== Segment start ==

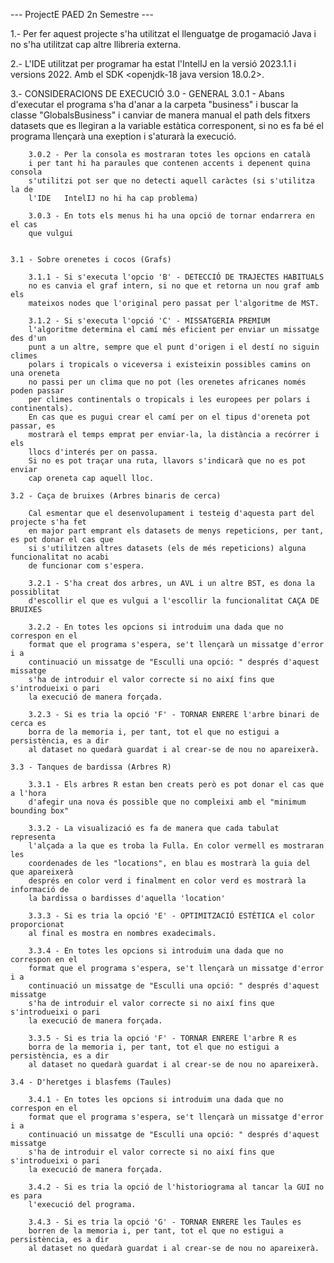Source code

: --- ProjectE PAED 2n Semestre ---


1.- Per fer aquest projecte s'ha utilitzat el llenguatge de progamació Java
i no s'ha utilitzat cap altre llibreria externa.

2.- L'IDE utilitzat per programar ha estat l'IntelIJ en la versió 2023.1.1 i
versions 2022. Amb el SDK <openjdk-18 java version 18.0.2>.

3.- CONSIDERACIONS DE EXECUCIÓ
	3.0 - GENERAL
		3.0.1 - Abans d'executar el programa s'ha d'anar a la carpeta
		"business" i buscar la classe "GlobalsBusiness" i canviar de manera
		manual el path dels fitxers datasets que es llegiran a la variable
		estàtica corresponent, si no es fa bé el programa llençarà una exeption
		i s'aturarà la execució.

		3.0.2 - Per la consola es mostraran totes les opcions en català
		i per tant hi ha paraules que contenen accents i depenent quina consola
		s'utilitzi pot ser que no detecti aquell caràctes (si s'utilitza la de
		l'IDE	IntelIJ no hi ha cap problema)

		3.0.3 - En tots els menus hi ha una opció de tornar endarrera en el cas
 		que vulgui
		
		
	3.1 - Sobre orenetes i cocos (Grafs)

		3.1.1 - Si s'executa l'opcio 'B' - DETECCIÓ DE TRAJECTES HABITUALS 
		no es canvia el graf intern, si no que et retorna un nou graf amb els
		mateixos nodes que l'original pero passat per l'algoritme de MST.
		
		3.1.2 - Si s'executa l'opció 'C' - MISSATGERIA PREMIUM
		l'algoritme determina el camí més eficient per enviar un missatge des d'un
		punt a un altre, sempre que el punt d'origen i el destí no siguin climes
		polars i tropicals o viceversa i existeixin possibles camins on una oreneta
		no passi per un clima que no pot (les orenetes africanes només poden passar
		per climes continentals o tropicals i les europees per polars i continentals).
		En cas que es pugui crear el camí per on el tipus d'oreneta pot passar, es
		mostrarà el temps emprat per enviar-la, la distància a recórrer i els
		llocs d'interés per on passa.
		Si no es pot traçar una ruta, llavors s'indicarà que no es pot enviar
		cap oreneta cap aquell lloc.

	3.2 - Caça de bruixes (Arbres binaris de cerca)
		
		Cal esmentar que el desenvolupament i testeig d'aquesta part del projecte s'ha fet
		en major part emprant els datasets de menys repeticions, per tant, es pot donar el cas que 
		si s'utilitzen altres datasets (els de més repeticions) alguna funcionalitat no acabi
		de funcionar com s'espera. 

		3.2.1 - S'ha creat dos arbres, un AVL i un altre BST, es dona la possiblitat
		d'escollir el que es vulgui a l'escollir la funcionalitat CAÇA DE BRUIXES

		3.2.2 - En totes les opcions si introduim una dada que no correspon en el
 		format que el programa s'espera, se't llençarà un missatge d'error i a
		continuació un missatge de "Esculli una opció: " després d'aquest missatge
		s'ha de introduir el valor correcte si no així fins que s'introdueixi o pari
		la execució de manera forçada.

		3.2.3 - Si es tria la opció 'F' - TORNAR ENRERE l'arbre binari de cerca es
		borra de la memoria i, per tant, tot el que no estigui a persistència, es a dir
		al dataset no quedarà guardat i al crear-se de nou no apareixerà.

	3.3 - Tanques de bardissa (Arbres R)
		
		3.3.1 - Els arbres R estan ben creats però es pot donar el cas que a l'hora
		d'afegir una nova és possible que no compleixi amb el "minimum bounding box"

		3.3.2 - La visualizació es fa de manera que cada tabulat representa 
		l'alçada a la que es troba la Fulla. En color vermell es mostraran les
		coordenades de les "locations", en blau es mostrarà la guia del que apareixerà
		després en color verd i finalment en color verd es mostrarà la informació de
		la bardissa o bardisses d'aquella 'location'
		
		3.3.3 - Si es tria la opció 'E' - OPTIMITZACIÓ ESTÈTICA el color proporcionat
		al final es mostra en nombres exadecimals.

		3.3.4 - En totes les opcions si introduim una dada que no correspon en el
 		format que el programa s'espera, se't llençarà un missatge d'error i a
		continuació un missatge de "Esculli una opció: " després d'aquest missatge
		s'ha de introduir el valor correcte si no així fins que s'introdueixi o pari
		la execució de manera forçada.

		3.3.5 - Si es tria la opció 'F' - TORNAR ENRERE l'arbre R es
		borra de la memoria i, per tant, tot el que no estigui a persistència, es a dir
		al dataset no quedarà guardat i al crear-se de nou no apareixerà.

	3.4 - D'heretges i blasfems (Taules)

		3.4.1 - En totes les opcions si introduim una dada que no correspon en el
 		format que el programa s'espera, se't llençarà un missatge d'error i a
		continuació un missatge de "Esculli una opció: " després d'aquest missatge
		s'ha de introduir el valor correcte si no així fins que s'introdueixi o pari
		la execució de manera forçada.
		
		3.4.2 - Si es tria la opció de l'historiograma al tancar la GUI no es para
		l'execució del programa.

		3.4.3 - Si es tria la opció 'G' - TORNAR ENRERE les Taules es
		borren de la memoria i, per tant, tot el que no estigui a persistència, es a dir
		al dataset no quedarà guardat i al crear-se de nou no apareixerà.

== Segment end ==

■ **WORK TO COMPLETE**: Print every entry verbatim and leave all pictures out.

■ **SOLVED EXERCISE**:
Source code

: --- ProjectE PAED 2n Semestre ---


1.- Per fer aquest projecte s'ha utilitzat el llenguatge de progamació Java
i no s'ha utilitzat cap altre llibreria externa.

2.- L'IDE utilitzat per programar ha estat l'IntelIJ en la versió 2023.1.1 i
versions 2022. Amb el SDK <openjdk-18 java version 18.0.2>.

3.- CONSIDERACIONS DE EXECUCIÓ
	3.0 - GENERAL
		3.0.1 - Abans d'executar el programa s'ha d'anar a la carpeta
		"business" i buscar la classe "GlobalsBusiness" i canviar de manera
		manual el path dels fitxers datasets que es llegiran a la variable
		estàtica corresponent, si no es fa bé el programa llençarà una exeption
		i s'aturarà la execució.

		3.0.2 - Per la consola es mostraran totes les opcions en català
		i per tant hi ha paraules que contenen accents i depenent quina consola
		s'utilitzi pot ser que no detecti aquell caràctes (si s'utilitza la de
		l'IDE	IntelIJ no hi ha cap problema)

		3.0.3 - En tots els menus hi ha una opció de tornar endarrera en el cas
 		que vulgui
		
		
	3.1 - Sobre orenetes i cocos (Grafs)

		3.1.1 - Si s'executa l'opcio 'B' - DETECCIÓ DE TRAJECTES HABITUALS 
		no es canvia el graf intern, si no que et retorna un nou graf amb els
		mateixos nodes que l'original pero passat per l'algoritme de MST.
		
		3.1.2 - Si s'executa l'opció 'C' - MISSATGERIA PREMIUM
		l'algoritme determina el camí més eficient per enviar un missatge des d'un
		punt a un altre, sempre que el punt d'origen i el destí no siguin climes
		polars i tropicals o viceversa i existeixin possibles camins on una oreneta
		no passi per un clima que no pot (les orenetes africanes només poden passar
		per climes continentals o tropicals i les europees per polars i continentals).
		En cas que es pugui crear el camí per on el tipus d'oreneta pot passar, es
		mostrarà el temps emprat per enviar-la, la distància a recórrer i els
		llocs d'interés per on passa.
		Si no es pot traçar una ruta, llavors s'indicarà que no es pot enviar
		cap oreneta cap aquell lloc.

	3.2 - Caça de bruixes (Arbres binaris de cerca)
		
		Cal esmentar que el desenvolupament i testeig d'aquesta part del projecte s'ha fet
		en major part emprant els datasets de menys repeticions, per tant, es pot donar el cas que 
		si s'utilitzen altres datasets (els de més repeticions) alguna funcionalitat no acabi
		de funcionar com s'espera. 

		3.2.1 - S'ha creat dos arbres, un AVL i un altre BST, es dona la possiblitat
		d'escollir el que es vulgui a l'escollir la funcionalitat CAÇA DE BRUIXES

		3.2.2 - En totes les opcions si introduim una dada que no correspon en el
 		format que el programa s'espera, se't llençarà un missatge d'error i a
		continuació un missatge de "Esculli una opció: " després d'aquest missatge
		s'ha de introduir el valor correcte si no així fins que s'introdueixi o pari
		la execució de manera forçada.

		3.2.3 - Si es tria la opció 'F' - TORNAR ENRERE l'arbre binari de cerca es
		borra de la memoria i, per tant, tot el que no estigui a persistència, es a dir
		al dataset no quedarà guardat i al crear-se de nou no apareixerà.

	3.3 - Tanques de bardissa (Arbres R)
		
		3.3.1 - Els arbres R estan ben creats però es pot donar el cas que a l'hora
		d'afegir una nova és possible que no compleixi amb el "minimum bounding box"

		3.3.2 - La visualizació es fa de manera que cada tabulat representa 
		l'alçada a la que es troba la Fulla. En color vermell es mostraran les
		coordenades de les "locations", en blau es mostrarà la guia del que apareixerà
		després en color verd i finalment en color verd es mostrarà la informació de
		la bardissa o bardisses d'aquella 'location'
		
		3.3.3 - Si es tria la opció 'E' - OPTIMITZACIÓ ESTÈTICA el color proporcionat
		al final es mostra en nombres exadecimals.

		3.3.4 - En totes les opcions si introduim una dada que no correspon en el
 		format que el programa s'espera, se't llençarà un missatge d'error i a
		continuació un missatge de "Esculli una opció: " després d'aquest missatge
		s'ha de introduir el valor correcte si no així fins que s'introdueixi o pari
		la execució de manera forçada.

		3.3.5 - Si es tria la opció 'F' - TORNAR ENRERE l'arbre R es
		borra de la memoria i, per tant, tot el que no estigui a persistència, es a dir
		al dataset no quedarà guardat i al crear-se de nou no apareixerà.

	3.4 - D'heretges i blasfems (Taules)

		3.4.1 - En totes les opcions si introduim una dada que no correspon en el
 		format que el programa s'espera, se't llençarà un missatge d'error i a
		continuació un missatge de "Esculli una opció: " després d'aquest missatge
		s'ha de introduir el valor correcte si no així fins que s'introdueixi o pari
		la execució de manera forçada.
		
		3.4.2 - Si es tria la opció de l'historiograma al tancar la GUI no es para
		l'execució del programa.

		3.4.3 - Si es tria la opció 'G' - TORNAR ENRERE les Taules es
		borren de la memoria i, per tant, tot el que no estigui a persistència, es a dir
		al dataset no quedarà guardat i al crear-se de nou no apareixerà.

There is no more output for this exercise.